Well, first there needs to be good detective work to put these shooters away. We have police camera's mounted on these intersections. Have they helped identify shooters? Are they vigorously pursuing leads or is each report of shots fired only a momentary blip on the Shotspotter machine and, unless someone is hit, a non-crime? And this includes pursuing leads related to lower level crimes. For instances, I'm willing to bet that those involved in the shootings tonight have also been involved in uninvestigated car break-ins around the neighborhood.

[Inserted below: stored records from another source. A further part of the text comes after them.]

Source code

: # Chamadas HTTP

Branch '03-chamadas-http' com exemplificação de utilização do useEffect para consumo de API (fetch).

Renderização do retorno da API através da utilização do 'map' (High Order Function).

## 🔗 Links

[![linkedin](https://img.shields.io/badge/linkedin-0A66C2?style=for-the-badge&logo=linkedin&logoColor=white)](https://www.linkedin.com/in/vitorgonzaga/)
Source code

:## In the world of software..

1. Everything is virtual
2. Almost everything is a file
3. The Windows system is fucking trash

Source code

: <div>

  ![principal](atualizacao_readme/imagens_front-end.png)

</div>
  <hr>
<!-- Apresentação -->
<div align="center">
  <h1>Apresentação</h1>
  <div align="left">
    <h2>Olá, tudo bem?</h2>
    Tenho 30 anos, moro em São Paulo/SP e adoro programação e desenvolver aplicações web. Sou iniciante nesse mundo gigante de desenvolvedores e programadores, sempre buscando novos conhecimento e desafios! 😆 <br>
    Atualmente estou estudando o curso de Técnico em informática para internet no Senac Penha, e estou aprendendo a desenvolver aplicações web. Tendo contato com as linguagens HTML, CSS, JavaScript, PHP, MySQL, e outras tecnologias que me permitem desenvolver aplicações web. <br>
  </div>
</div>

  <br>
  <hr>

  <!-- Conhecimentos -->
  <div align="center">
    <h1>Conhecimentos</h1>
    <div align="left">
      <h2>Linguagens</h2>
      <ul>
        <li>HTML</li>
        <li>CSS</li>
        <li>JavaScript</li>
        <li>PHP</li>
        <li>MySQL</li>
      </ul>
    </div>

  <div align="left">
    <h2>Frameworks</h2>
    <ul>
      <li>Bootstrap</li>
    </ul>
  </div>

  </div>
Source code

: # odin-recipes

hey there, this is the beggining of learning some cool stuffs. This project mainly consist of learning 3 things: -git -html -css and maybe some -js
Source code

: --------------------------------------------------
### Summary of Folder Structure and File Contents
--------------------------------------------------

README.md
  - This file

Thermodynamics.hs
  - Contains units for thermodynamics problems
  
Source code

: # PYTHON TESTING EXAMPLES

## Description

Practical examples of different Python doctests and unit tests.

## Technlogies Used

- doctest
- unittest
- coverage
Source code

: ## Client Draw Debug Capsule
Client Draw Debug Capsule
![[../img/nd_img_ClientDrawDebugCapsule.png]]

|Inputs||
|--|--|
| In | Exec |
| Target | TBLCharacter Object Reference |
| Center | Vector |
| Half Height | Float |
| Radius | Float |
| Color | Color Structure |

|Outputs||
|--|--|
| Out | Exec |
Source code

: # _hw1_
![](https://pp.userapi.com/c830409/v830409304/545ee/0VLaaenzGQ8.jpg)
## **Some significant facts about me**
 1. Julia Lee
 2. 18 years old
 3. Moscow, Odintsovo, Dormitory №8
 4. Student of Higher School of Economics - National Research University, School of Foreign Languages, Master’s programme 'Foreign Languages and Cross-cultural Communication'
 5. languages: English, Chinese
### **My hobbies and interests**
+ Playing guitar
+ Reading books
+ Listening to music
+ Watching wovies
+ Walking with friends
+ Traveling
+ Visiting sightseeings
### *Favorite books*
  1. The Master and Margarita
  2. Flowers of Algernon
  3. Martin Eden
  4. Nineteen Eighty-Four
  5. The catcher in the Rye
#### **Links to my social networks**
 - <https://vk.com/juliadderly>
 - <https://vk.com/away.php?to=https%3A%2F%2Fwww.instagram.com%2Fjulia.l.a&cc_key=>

Second, we need prosecutors who don't let killers slide. For example, Tony Randolph Hunter was beaten and
killed at 8th and N about a year ago on his way to Bebar. It was initially considered a hate crime and murder. But his attacker pulled "gay panic" defense (the attacker claimed he was defending himself against an advance from a gay guy who apparently, in Shaw no less, went up to the attacker and three others and grabbed the attacker sexually, then the victim died as a result of "hitting his head on the sidewalk" after an "altercation"). That's what the prosecutors apparently presented to the grand jury and the killer is charged with simple assault subject to a max of 180 days. We should give serious thought to electing our Attorney General and getting full local power over our prosecutors and courts.

Third, the city needs to make sure it is spending its public safety dollars wisely. That means requiring measurable progress and accountability when it gives
millions in grants and contracts to organizations such as Peaceaholics. Could those funds be better spent on youth sports leagues, extended recreation center hours, or job training programs?

Fourth, with respect to Shaw, the city has to take responsibility for the condition of the neighborhood. That means: (1) selling off DC owned vacant lots and houses (there are quite a few) and putting them into productive use; (2) strictly enforcing nuisance property laws and the higher vacant property tax, which might lead to new retail and housing; (3) renovating parks (such as those on the 600 Block of N and at
NJ/O); (4) improving infrastructure (i.e. grass overgrown sidewalks, utility issues); and (5) reducing the feeling of lawlessness or preferential treatment by more consistently enforcing the law. Instead, the DC Council is considering rolling back the vacant property tax. It is putting a social service agency with a 59-space surface parking lot at Bundy School
(located right in the midst of these shootings) rather than use the vacant property as an opportunity for a residential and recreational use, as envisioned by the its own still warm off-the-press Comprehensive Plan. Is there a plan and timeline for reopening Shaw Middle School or it add another vacant building to the neighborhood for the foreseeable future? Why didn't the city include a cafe in the new Watha T. Daniel Library to add vibrancy to the streetlife?

Fifth, the city has to stop repeating mistakes, such as not building out the Convention Center retail and lining up tenants before it opened. Don't be fooled into believing that major projects, such as the planned Convention Center hotel, spur development unless other issues are addressed before it arrives. Are tenants lined up for the new O Street Market project?

Sixth, the city ought to consider taking more aggressive legal action against the owners of the properties from which many of these shootings originate. Police officers are not and cannot be private security guards. They cannot routinely patrol private property (apartment buildings, coops), but must await a call for service or personally view suspicious activity. Years ago, after one too many shootings and known drug dealing, prosecutors brought a nuisance action against the owners of the apartments along the 1400 Block of R Street NW in Logan Circle. The litigation ultimately led to a settlement that required the owners to hire new/additional private security guards and evict problem tenants. It made a difference.

Finally, residents need to step up. Quite a few people know who is involved in the shooting. Start talking.